Task to carry out:
From the material below, list every line containing "string".

Input for this task:
————————

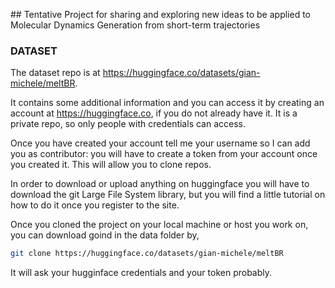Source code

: ## Tentative Project for sharing and exploring new ideas to be applied to Molecular Dynamics Generation from short-term trajectories

### DATASET

The dataset repo is at https://huggingface.co/datasets/gian-michele/meltBR. 

It contains some additional information and you can access it by creating an account at https://huggingface.co, if you do not already have it. It is a private repo, so only people with credentials can access. 

Once you have created your account tell me your username so I  can add you as contributor: you will have to create a token from your account once you created it. This will allow you to clone repos. 

In order to download or upload anything on huggingface you will have to download the git Large File System library, but you will find a little tutorial on how to do it once you register to the site. 

Once you cloned the project on your local machine or host you work on, you can download goind in the data folder by, 
```bash
git clone https://huggingface.co/datasets/gian-michele/meltBR
```
It will ask your hugginface credentials and your token probably.







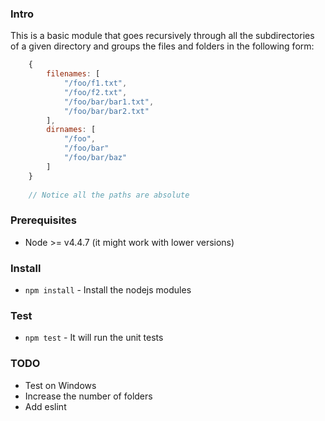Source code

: ### Intro
This is a basic module that goes recursively through all the subdirectories of a given directory and groups the files and folders in the following form:

```javascript 
    {
        filenames: [
            "/foo/f1.txt",
            "/foo/f2.txt",
            "/foo/bar/bar1.txt",
            "/foo/bar/bar2.txt"
        ],
        dirnames: [
            "/foo",
            "/foo/bar"
            "/foo/bar/baz"
        ]
    }
    
    // Notice all the paths are absolute
```    

### Prerequisites
- Node >= v4.4.7 (it might work with lower versions)

### Install 
- `npm install` - Install the nodejs modules

### Test
- `npm test` - It will run the unit tests
   
### TODO 
- Test on Windows
- Increase the number of folders
- Add eslint
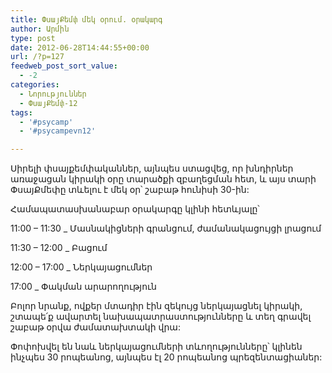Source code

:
 ```yaml
---
title: ՓսայՔեմփ մեկ օրում. օրակարգ
author: Արմին
type: post
date: 2012-06-28T14:44:55+00:00
url: /?p=127
feedweb_post_sort_value:
  - -2
categories:
  - Նորություններ
  - ՓսայՔեմփ-12
tags:
  - '#psycamp'
  - '#psycampevn12'

---
```

Սիրելի փսայքեմփականներ, այնպես ստացվեց, որ խնդիրներ առաջացան կիրակի օրը տարածքի զբաղեցման հետ, և այս տարի ՓսայՔմեփը տևելու է մեկ օր՝ շաբաթ հունիսի 30-ին:

Համապատասխանաբար օրակարգը կլինի հետևյալը՝

11:00 – 11:30 _ Մասնակիցների գրանցում, ժամանակացույցի լրացում

11:30 – 12:00 _ Բացում

12:00 – 17:00 _ Ներկայացումներ

17:00 _ Փակման արարողություն

Բոլոր նրանք, ովքեր մտադիր էին զեկույց ներկայացնել կիրակի, շտապե՛ք ավարտել նախապատրաստությունները և տեղ գրավել շաբաթ օրվա ժամատախտակի վրա:

Փոփոխվել են նաև ներկայացումների տևողությունները՝ կլինեն ինչպես 30 րոպեանոց, այնպես էլ 20 րոպեանոց պրեզենտացիաներ:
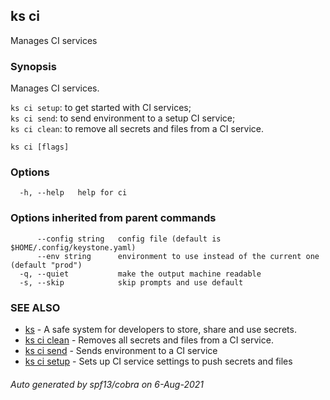## ks ci

Manages CI services

### Synopsis

Manages CI services.

  `ks ci setup`: to get started with CI services;  
  `ks ci send`:  to send environment to a setup CI service;  
  `ks ci clean`: to remove all secrets and files from a CI service.


```
ks ci [flags]
```

### Options

```
  -h, --help   help for ci
```

### Options inherited from parent commands

```
      --config string   config file (default is $HOME/.config/keystone.yaml)
      --env string      environment to use instead of the current one (default "prod")
  -q, --quiet           make the output machine readable
  -s, --skip            skip prompts and use default
```

### SEE ALSO

* [ks](ks.md)	 - A safe system for developers to store, share and use secrets.
* [ks ci clean](ks_ci_clean.md)	 - Removes all secrets and files from a CI service.
* [ks ci send](ks_ci_send.md)	 - Sends environment to a CI service
* [ks ci setup](ks_ci_setup.md)	 - Sets up CI service settings to push secrets and files

###### Auto generated by spf13/cobra on 6-Aug-2021
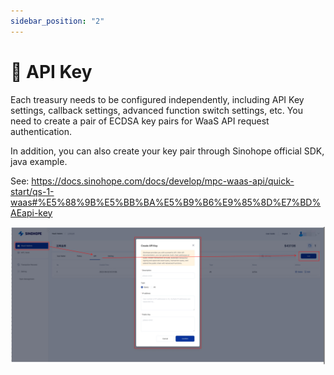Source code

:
 ```yaml
---
sidebar_position: "2"
---
```

# 🔑 API Key

Each treasury needs to be configured independently, including API Key settings, callback settings, advanced function switch settings, etc. You need to create a pair of ECDSA key pairs for WaaS API request authentication.

In addition, you can also create your key pair through Sinohope official SDK, java example. 

See: <https://docs.sinohope.com/docs/develop/mpc-waas-api/quick-start/qs-1-waas#%E5%88%9B%E5%BB%BA%E5%B9%B6%E9%85%8D%E7%BD%AEapi-key>

![](<../images/assets/waas-api-key-setup.png>)
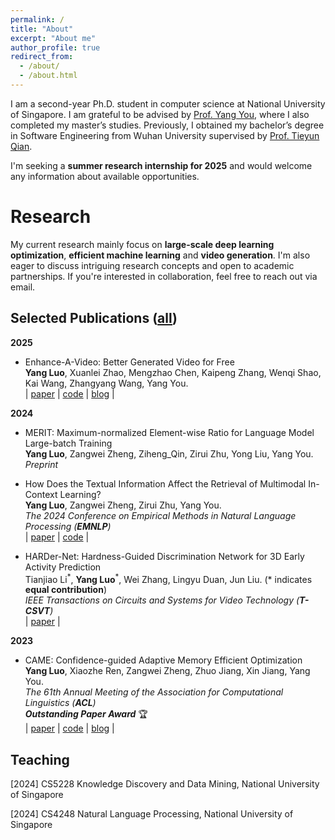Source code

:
 ```yaml
---
permalink: /
title: "About"
excerpt: "About me"
author_profile: true
redirect_from: 
  - /about/
  - /about.html
---
```

I am a second-year Ph.D. student in computer science at National University of Singapore. I am grateful to be advised by [Prof. Yang You](https://www.comp.nus.edu.sg/~youy/), where I also completed my master’s studies. Previously, I obtained my bachelor’s degree in Software Engineering from Wuhan University supervised by [Prof. Tieyun Qian](https://www.aminer.cn/profile/tieyun-qian/53f47bdfdabfaee4dc89fe30).

I'm seeking a **summer research internship for 2025** and would welcome any information about available opportunities.

Research
======
My current research mainly focus on **large-scale deep learning optimization**, **efficient machine learning** and **video generation**. I'm also eager to discuss intriguing research concepts and open to academic partnerships. If you're interested in collaboration, feel free to reach out via email.

Selected Publications ([all](https://scholar.google.com/citations?hl=en&user=-esBZacAAAAJ))
------
**2025**
* Enhance-A-Video: Better Generated Video for Free  
**Yang Luo**, Xuanlei Zhao, Mengzhao Chen, Kaipeng Zhang, Wenqi Shao, Kai Wang, Zhangyang Wang, Yang You.  
| [paper](https://arxiv.org/abs/2502.07508) | [code](https://github.com/NUS-HPC-AI-Lab/Enhance-A-Video) | [blog](https://oahzxl.github.io/Enhance_A_Video/) |

**2024**

* MERIT: Maximum-normalized Element-wise Ratio for Language Model Large-batch Training   
**Yang Luo**, Zangwei Zheng, Ziheng_Qin, Zirui Zhu, Yong Liu, Yang You.  
_Preprint_

* How Does the Textual Information Affect the Retrieval of Multimodal In-Context Learning?   
**Yang Luo**, Zangwei Zheng, Zirui Zhu, Yang You.      
_The 2024 Conference on Empirical Methods in Natural Language Processing (**EMNLP**)_  
| [paper](https://arxiv.org/abs/2404.12866) | [code](https://github.com/NUS-HPC-AI-Lab/Multimodal-ICL-Retriever) |

* HARDer-Net: Hardness-Guided Discrimination Network for 3D Early Activity Prediction   
Tianjiao Li<sup>\*</sup>, **Yang Luo**<sup>\*</sup>, Wei Zhang, Lingyu Duan, Jun Liu. (\* indicates **equal contribution**)                                                                        
_IEEE Transactions on Circuits and Systems for Video Technology (**T-CSVT**)_  
| [paper](https://ieeexplore-ieee-org.libproxy1.nus.edu.sg/document/10599489) |

**2023**
* CAME: Confidence-guided Adaptive Memory Efficient Optimization       
**Yang Luo**, Xiaozhe Ren, Zangwei Zheng, Zhuo Jiang, Xin Jiang, Yang You.       
_The 61th Annual Meeting of the Association for Computational Linguistics (**ACL**)_   
_**Outstanding Paper Award**_ 🏆   
| [paper](https://arxiv.org/abs/2307.02047) | [code](https://github.com/yangluo7/CAME/tree/master) | [blog](https://zhengzangw.github.io/blogs/came/) |

Teaching
------
[2024] CS5228 Knowledge Discovery and Data Mining, National University of Singapore

[2024] CS4248 Natural Language Processing, National University of Singapore

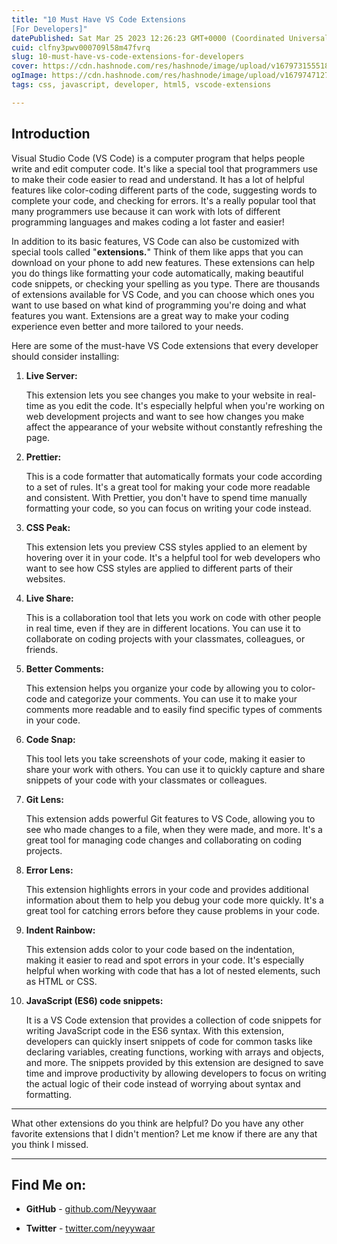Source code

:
 ```yaml
---
title: "10 Must Have VS Code Extensions 
[For Developers]"
datePublished: Sat Mar 25 2023 12:26:23 GMT+0000 (Coordinated Universal Time)
cuid: clfny3pwv000709l58m47fvrq
slug: 10-must-have-vs-code-extensions-for-developers
cover: https://cdn.hashnode.com/res/hashnode/image/upload/v1679731555184/fdbbe77c-1ca3-4ba3-9637-e05f88ad2515.png
ogImage: https://cdn.hashnode.com/res/hashnode/image/upload/v1679747127772/a88a2952-6ca0-4d6f-bb99-bcf55cbfac4d.png
tags: css, javascript, developer, html5, vscode-extensions

---
```


## Introduction

Visual Studio Code (VS Code) is a computer program that helps people write and edit computer code. It's like a special tool that programmers use to make their code easier to read and understand. It has a lot of helpful features like color-coding different parts of the code, suggesting words to complete your code, and checking for errors. It's a really popular tool that many programmers use because it can work with lots of different programming languages and makes coding a lot faster and easier!

In addition to its basic features, VS Code can also be customized with special tools called "**extensions.**" Think of them like apps that you can download on your phone to add new features. These extensions can help you do things like formatting your code automatically, making beautiful code snippets, or checking your spelling as you type. There are thousands of extensions available for VS Code, and you can choose which ones you want to use based on what kind of programming you're doing and what features you want. Extensions are a great way to make your coding experience even better and more tailored to your needs.

Here are some of the must-have VS Code extensions that every developer should consider installing:

1. **Live Server:**
    
    This extension lets you see changes you make to your website in real-time as you edit the code. It's especially helpful when you're working on web development projects and want to see how changes you make affect the appearance of your website without constantly refreshing the page.
    
2. **Prettier:**
    
    This is a code formatter that automatically formats your code according to a set of rules. It's a great tool for making your code more readable and consistent. With Prettier, you don't have to spend time manually formatting your code, so you can focus on writing your code instead.
    
3. **CSS Peak:**
    
    This extension lets you preview CSS styles applied to an element by hovering over it in your code. It's a helpful tool for web developers who want to see how CSS styles are applied to different parts of their websites.
    
4. **Live Share:**
    
    This is a collaboration tool that lets you work on code with other people in real time, even if they are in different locations. You can use it to collaborate on coding projects with your classmates, colleagues, or friends.
    
5. **Better Comments:**
    
    This extension helps you organize your code by allowing you to color-code and categorize your comments. You can use it to make your comments more readable and to easily find specific types of comments in your code.
    
6. **Code Snap:**
    
    This tool lets you take screenshots of your code, making it easier to share your work with others. You can use it to quickly capture and share snippets of your code with your classmates or colleagues.
    
7. **Git Lens:**
    
    This extension adds powerful Git features to VS Code, allowing you to see who made changes to a file, when they were made, and more. It's a great tool for managing code changes and collaborating on coding projects.
    
8. **Error Lens:**
    
    This extension highlights errors in your code and provides additional information about them to help you debug your code more quickly. It's a great tool for catching errors before they cause problems in your code.
    
9. **Indent Rainbow:**
    
    This extension adds color to your code based on the indentation, making it easier to read and spot errors in your code. It's especially helpful when working with code that has a lot of nested elements, such as HTML or CSS.
    
10. **JavaScript (ES6) code snippets:**
    
    It is a VS Code extension that provides a collection of code snippets for writing JavaScript code in the ES6 syntax. With this extension, developers can quickly insert snippets of code for common tasks like declaring variables, creating functions, working with arrays and objects, and more. The snippets provided by this extension are designed to save time and improve productivity by allowing developers to focus on writing the actual logic of their code instead of worrying about syntax and formatting.
    

---

What other extensions do you think are helpful? Do you have any other favorite extensions that I didn't mention? Let me know if there are any that you think I missed.

---

## Find Me on:

* **GitHub** - [github.com/Neyywaar](https://github.com/Neyywaar)
    
* **Twitter** - [twitter.com/neyywaar](https://twitter.com/neyywaar)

————————

Solution to this task:
      --config string   config file (default is $HOME/.config/keystone.yaml)
      --env string      environment to use instead of the current one (default "prod")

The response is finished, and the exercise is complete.